CNN's Foreman: Obama Not 'Champion of Transparency' He Promised He'd Be

During Tuesday night's edition of CNN's Outfront, substitute host Tom Foreman departed from the network's usual liberal spin to accuse President Obama of failing to keep his promise of presiding over the most transparent presidential administration ever.

After running a clip of the president stating that “We have put in place the toughest ethics laws and toughest transparency rules of any administration in history.” Foreman asked if Obama's claims “add up” regarding the “transparency tornado.”


He promised to publish the White House visitors' log so the public could see who was coming and going all the time. But his administration later came under fire for holding meetings with lobbyists across the street at a townhouse with no visitor records.

Foreman continued by stating that the president “appointed a transparency czar and a year later dropped him, saying the White House attorney can handle that work.”

Foreman then turned his attention to a June fundraiser at the home of actress Sarah Jessica Parker. At that event, “the Secret Service parked a dump truck in front of our camera to keep Obama hidden from view.”

Those incidents, the veteran CNN journalist observed, have prompted [liberal] publications ranging from the New York Times to the Mother Jones magazine “to sharply criticize the president for being far from the champion of transparency he claims to be.”

The host then asked Bill Adair, the creator and editor of Politifact.com, if Obama is “any better, any worse or about the same as other presidents.”

Adair replied that Obama has “had mixed success” on his “big promise” of transparency.

Adair noted that among the things the president has accomplished is releasing “an ocean of information” online, but added that one of the things Obama has not done well is “resist the gravitational pull of Washington to do things behind closed doors,” including the promised airing of discussions on health care policy on C-SPAN.

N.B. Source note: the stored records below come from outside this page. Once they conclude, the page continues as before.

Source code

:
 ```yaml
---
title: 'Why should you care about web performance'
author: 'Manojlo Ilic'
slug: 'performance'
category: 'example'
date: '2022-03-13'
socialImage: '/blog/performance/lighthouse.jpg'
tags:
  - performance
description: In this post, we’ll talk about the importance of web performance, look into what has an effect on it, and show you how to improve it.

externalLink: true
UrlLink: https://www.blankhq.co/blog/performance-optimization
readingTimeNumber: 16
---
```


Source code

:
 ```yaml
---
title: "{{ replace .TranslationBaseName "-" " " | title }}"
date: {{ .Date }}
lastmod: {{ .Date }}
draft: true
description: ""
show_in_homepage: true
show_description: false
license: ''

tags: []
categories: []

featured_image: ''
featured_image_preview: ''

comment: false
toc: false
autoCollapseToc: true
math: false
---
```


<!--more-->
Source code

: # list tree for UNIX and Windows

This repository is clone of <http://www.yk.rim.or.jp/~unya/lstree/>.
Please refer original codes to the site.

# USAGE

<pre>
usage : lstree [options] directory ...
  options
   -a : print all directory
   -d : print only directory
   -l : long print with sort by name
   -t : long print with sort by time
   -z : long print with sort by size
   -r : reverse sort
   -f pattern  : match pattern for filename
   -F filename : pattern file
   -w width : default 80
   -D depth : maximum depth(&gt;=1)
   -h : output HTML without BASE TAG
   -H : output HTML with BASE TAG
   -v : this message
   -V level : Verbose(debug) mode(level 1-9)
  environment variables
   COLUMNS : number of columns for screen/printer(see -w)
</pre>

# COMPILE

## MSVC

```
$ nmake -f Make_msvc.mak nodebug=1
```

Foreman then turned to CNN contributor David Frum and stated that many reporters have said “there's a lot of information coming out, but when you're releasing the information that you want to release, that's just PR. That's not transparency.”

“I'm a big believer in government accountability,” Frum said, “but I think transparency is the most overrated concept in government. It doesn't do what you want it to do.”

Foreman replied forcefully to the Canadian-born former Bush speechwriter, “I'm a voter. I want to know what's going on. I want to know who the president is sitting down with.”

Frum responded:

You think you do, but you don't reallybecause what you want is an effective administration that delivers positive results. And that means the president needs to have some privacy in his deliberation.

After Frum added that the transparency debate is a “waste of time,” Foreman asked Roland Martin, a liberal CNN contributor, why Obama made all these promises “if he wasn't going to open the doors and bring all the cameras in.”

Martin dodged the question and instead lectured:

None of this has anything to do with housing, with getting a job, with getting education, with health care. All it is, is a campaign move to try to chip away at the person. It has nothing to do with policy, so frankly it doesn't excite me at all.

Adair then said that “as a journalist, I need to speak up for transparency. Transparency is good.”:

We want to know what our government is doing. And I think because of a lot of this data being out there, we do know more. We know a lot about the economic stimulus that wouldn't have been possible in the past, so transparency is a good thing.

Martin then chimed in that the basis for the “transparency tornado” can be summed up in one word: politics.

At that point, Frum claimed Foremanwas “advocating the class interests of journalists and the professional interests of journalists. But those are not the same as the needs of the public.”

“Think about it,” he continued. “We know more about what goes on inside these government negotiations than we ever did, and government accomplishes much less” than in the past, Frum helpfully spun for the president.

Foreman then added that Obama isn't the only one with transparency trouble. Gov. Mitt Romney, the Republican candidate for president, has been under attack by Democrats who want to see all of his financial records.

As a result, the Foreman asked Martin what his advice would be to both the GOP and Democratic camps.

“Shut up!” he replied. “I would say shut up and focus on policy, OK?”

"“We'll see" where the issue goes next, Foreman pronounced in closing, adding, "I don't think we've heard the last of it."

But we have if the attitudes of folks like Frum and Martin are indicative of the curiosity of members of the liberal media. It was definitely refreshing to see a “fair and balanced” discussion on a CNN program. Perhaps the network could start to solve its ratings woes if viewers got more of that kind of debate.